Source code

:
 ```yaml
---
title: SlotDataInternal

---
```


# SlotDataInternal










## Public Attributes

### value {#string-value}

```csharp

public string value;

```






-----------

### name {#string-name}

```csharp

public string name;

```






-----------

━━━━━━━━━━

(Problem description):
Copy out all lines of the material containing the word "value".

(Written answer):
### value {#string-value}
public string value;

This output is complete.